Breisi, so help me, I couldn’t do anything….
She held the picture to her chest, pressing so hard the metal frame cut into her.
When she heard footsteps, she didn’t even glance up.
Silence. Then more steps. Then The Voice, his unamplified words making it sound as if he were in the room. But it was him. She knew it.
“I wanted to help her.” His tone was like the aftermath of a decimated city: crumbled and haunted. “But we lost contact, and Hatsu, her Friend, disappeared. They’re all disappearing, one by one….”
Tautness strung the air together, linked only by the buzzing machine in the corner. Breisi had lived here. She’d made the Limpet house her home, made the team her family. Dawn wanted to cry even more.
“Can you tell me what happened?” The Voice asked.
Dawn tried to talk, couldn’t, but then gathered herself and tried again. It was rough but audible. “You really have no idea? You never saw the—”
She almost said “video,” but Eva had said the transmission hadn’t gone public.
Something tapped at her brain. Video. The broadcast. But she couldn’t hold on to it.
The Voice abolished the silence. “We only have her…” He stopped, then started again. “We found Breisi’s body set out in the backyard, and she’s being carefully seen to.”

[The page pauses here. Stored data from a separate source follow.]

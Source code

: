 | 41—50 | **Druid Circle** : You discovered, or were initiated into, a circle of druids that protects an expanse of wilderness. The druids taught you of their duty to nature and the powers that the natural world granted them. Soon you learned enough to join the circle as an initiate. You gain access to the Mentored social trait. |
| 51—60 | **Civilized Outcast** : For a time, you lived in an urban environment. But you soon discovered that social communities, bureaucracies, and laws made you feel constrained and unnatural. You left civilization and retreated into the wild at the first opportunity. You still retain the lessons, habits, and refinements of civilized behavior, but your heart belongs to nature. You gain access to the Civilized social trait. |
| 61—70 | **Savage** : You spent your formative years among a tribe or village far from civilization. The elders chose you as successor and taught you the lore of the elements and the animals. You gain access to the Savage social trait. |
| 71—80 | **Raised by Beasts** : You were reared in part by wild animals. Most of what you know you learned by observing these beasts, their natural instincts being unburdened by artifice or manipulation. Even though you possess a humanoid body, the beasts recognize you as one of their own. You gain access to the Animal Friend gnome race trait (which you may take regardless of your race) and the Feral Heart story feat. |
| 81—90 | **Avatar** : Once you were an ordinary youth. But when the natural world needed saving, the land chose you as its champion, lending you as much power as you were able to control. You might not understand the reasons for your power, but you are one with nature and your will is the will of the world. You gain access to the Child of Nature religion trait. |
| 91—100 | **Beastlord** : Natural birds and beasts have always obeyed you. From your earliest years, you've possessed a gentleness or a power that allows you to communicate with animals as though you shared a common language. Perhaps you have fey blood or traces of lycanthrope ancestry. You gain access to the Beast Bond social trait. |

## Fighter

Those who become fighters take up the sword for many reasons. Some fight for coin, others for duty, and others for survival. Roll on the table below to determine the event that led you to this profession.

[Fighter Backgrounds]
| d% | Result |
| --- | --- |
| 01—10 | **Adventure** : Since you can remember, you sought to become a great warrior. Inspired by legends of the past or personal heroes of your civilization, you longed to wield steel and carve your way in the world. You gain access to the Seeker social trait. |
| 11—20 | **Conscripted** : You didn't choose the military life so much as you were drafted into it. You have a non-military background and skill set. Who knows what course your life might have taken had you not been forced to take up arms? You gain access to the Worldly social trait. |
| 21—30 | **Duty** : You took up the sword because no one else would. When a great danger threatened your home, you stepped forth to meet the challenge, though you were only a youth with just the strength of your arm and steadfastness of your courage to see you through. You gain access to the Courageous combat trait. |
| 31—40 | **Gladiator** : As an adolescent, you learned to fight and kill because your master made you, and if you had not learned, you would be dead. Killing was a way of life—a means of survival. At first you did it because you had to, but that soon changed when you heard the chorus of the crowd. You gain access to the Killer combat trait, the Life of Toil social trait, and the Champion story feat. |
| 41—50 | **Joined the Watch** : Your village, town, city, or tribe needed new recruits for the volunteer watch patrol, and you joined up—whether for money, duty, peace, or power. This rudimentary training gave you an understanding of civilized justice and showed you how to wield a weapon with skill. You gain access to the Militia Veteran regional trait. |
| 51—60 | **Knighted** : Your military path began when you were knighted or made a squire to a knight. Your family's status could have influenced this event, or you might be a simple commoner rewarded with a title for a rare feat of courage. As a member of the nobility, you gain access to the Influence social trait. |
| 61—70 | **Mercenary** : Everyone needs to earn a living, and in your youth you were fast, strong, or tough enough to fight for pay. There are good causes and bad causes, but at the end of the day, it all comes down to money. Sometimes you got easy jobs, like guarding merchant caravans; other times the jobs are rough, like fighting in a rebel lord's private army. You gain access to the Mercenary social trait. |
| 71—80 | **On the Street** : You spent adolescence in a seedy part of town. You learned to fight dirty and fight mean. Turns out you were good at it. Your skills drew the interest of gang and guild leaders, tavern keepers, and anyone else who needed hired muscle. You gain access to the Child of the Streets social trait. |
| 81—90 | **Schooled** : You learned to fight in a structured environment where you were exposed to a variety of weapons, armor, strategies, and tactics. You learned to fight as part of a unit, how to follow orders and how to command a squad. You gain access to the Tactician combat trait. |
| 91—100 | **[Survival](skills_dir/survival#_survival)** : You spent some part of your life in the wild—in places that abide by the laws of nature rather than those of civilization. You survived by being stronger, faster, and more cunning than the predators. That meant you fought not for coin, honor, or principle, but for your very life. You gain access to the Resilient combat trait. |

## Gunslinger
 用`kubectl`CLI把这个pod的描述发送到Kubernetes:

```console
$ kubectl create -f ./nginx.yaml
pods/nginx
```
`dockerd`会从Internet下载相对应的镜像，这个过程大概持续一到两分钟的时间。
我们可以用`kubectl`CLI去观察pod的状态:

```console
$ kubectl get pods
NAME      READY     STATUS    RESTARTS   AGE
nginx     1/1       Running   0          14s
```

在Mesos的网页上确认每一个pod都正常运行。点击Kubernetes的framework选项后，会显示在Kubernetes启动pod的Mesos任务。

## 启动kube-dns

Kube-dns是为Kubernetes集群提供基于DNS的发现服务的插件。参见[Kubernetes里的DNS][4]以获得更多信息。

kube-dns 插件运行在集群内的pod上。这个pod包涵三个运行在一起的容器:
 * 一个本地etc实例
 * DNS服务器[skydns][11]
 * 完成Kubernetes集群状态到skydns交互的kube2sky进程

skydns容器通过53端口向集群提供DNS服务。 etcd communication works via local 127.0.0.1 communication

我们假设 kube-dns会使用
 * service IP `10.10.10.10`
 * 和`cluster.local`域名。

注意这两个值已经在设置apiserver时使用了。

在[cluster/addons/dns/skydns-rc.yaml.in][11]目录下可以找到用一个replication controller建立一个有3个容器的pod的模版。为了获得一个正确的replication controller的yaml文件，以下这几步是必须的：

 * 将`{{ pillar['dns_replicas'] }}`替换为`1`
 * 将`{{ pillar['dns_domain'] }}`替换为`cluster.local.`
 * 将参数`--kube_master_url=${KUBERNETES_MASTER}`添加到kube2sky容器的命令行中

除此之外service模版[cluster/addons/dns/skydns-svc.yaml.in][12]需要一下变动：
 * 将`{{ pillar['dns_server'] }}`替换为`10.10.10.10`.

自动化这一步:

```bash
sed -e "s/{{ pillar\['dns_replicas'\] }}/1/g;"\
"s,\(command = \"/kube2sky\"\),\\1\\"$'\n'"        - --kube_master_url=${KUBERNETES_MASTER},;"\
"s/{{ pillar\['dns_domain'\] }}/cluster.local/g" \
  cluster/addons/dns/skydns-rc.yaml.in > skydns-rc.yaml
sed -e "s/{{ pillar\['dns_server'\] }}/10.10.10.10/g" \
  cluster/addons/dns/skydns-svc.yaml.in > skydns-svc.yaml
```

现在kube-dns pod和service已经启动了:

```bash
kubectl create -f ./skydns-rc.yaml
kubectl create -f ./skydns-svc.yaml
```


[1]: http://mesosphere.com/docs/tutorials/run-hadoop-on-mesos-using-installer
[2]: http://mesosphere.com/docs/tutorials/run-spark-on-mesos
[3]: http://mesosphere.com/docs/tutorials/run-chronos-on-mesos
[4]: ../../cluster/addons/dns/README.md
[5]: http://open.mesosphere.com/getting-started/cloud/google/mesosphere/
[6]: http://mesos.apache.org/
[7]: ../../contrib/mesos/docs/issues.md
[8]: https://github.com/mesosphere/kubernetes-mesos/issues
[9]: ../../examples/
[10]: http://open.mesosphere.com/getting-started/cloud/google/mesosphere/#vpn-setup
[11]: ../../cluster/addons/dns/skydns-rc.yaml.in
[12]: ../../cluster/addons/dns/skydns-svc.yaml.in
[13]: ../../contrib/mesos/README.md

“Thanks to Eva.” Dawn wasn’t going to give that vamp credit for carrying Breisi away from the cops, for giving her back to the people who cared about her. Eva could apologize in a thousand different ways and it wouldn’t make up for anything.
“The Friends have already told me many things about what happened.” A footstep echoed. “Can you tell me, Dawn?”
“Do I need to repeat it? You’ve set us all up.”
“What did you say?”
His voice blasted out with such wounded ire that Dawn dropped the picture. It shattered to the floor, jags of glass killing Breisi a second time. Dawn wouldn’t take her gaze off that, somehow knowing she could’ve stopped this, too.
But it gave her an odd strength, and she felt herself whipping around to face his darkness. “You knew about Eva. Why didn’t you warn me? She took me, Jonah. She has Frank, too. It makes me wonder if you knew something that could’ve saved Breisi, but maybe you weren’t telling her, either—”
“Frank is with her?” Relief, pure and simple, weighed his voice. “And Eva took you to be with both of them?”
Now he didn’t sound relieved so much as remorseful.
“Yes, I was kidnapped. Did you really think I ditched you and the team, even if Eva pretended she was me on the phone?”
The Voice didn’t say anything, which meant he’d had doubts about her, too. How? What had she done to burn him? Just because she wasn’t a natural do-gooder like Breisi or Kiko didn’t mean she lacked loyalty or more noble qualities. Did he think that little of her?
His laden sigh filled the room, seeping into her. But she was already too soaked with grief, saturated enough to hit rock bottom and stay there.
She sank down to Breisi’s bed.
More footsteps. But he still didn’t come out of the shadows.
“Kiko’s prophecy, where you’re victorious over the vampires…” Pause. “He also predicted that you’d have to make a choice, Dawn, and you’d have to arrive at that decision yourself. Just know that I kept you uninformed because I couldn’t afford to turn you against me until you were already invested in our cause. This meant you would eventually come to hate me….” His voice cracked. “But I was prepared. I am always prepared because that’s why I exist.”
“To serve your crusade?” she bit out. “That’s why you…” She primed herself to finally say it. “That’s why you used me as bait again—to see if Jac was an Underground vampire?”
“I need you, Dawn.”
No voice tricks, no hypnosis. He just sounded terribly human.
She stared straight ahead. “The good of the many outweighs the good of the few, right?”
“This is the most powerful vampire community I’ve ever met, and the best hidden. I’ve never needed more than my spirits and a few well-chosen humans to act as my eyes and ears outside. But we’ll be the victors, somehow, even if there’s always a price. I learned that early.”
“How?”
“Through other facades, just like Limpet and Associates, which exists only to find this Underground.”
She took that in. “So all our cases, like Robby’s and the Vampire Killer’s…We don’t take them on unless they’ll lead Underground. And when your team finds them, that’s when you step in.”
“As I always do.”
“So there’ve been other…Undergrounds?”
“Many.”
His voice seemed even closer and, only now, did it raise something up inside of her, something that had been slain when Breisi died. Raw feeling, even more than Matt had stirred. But his tone wasn’t hitting her in a physical way; it was at the core of her, soothing what needed to be soothed.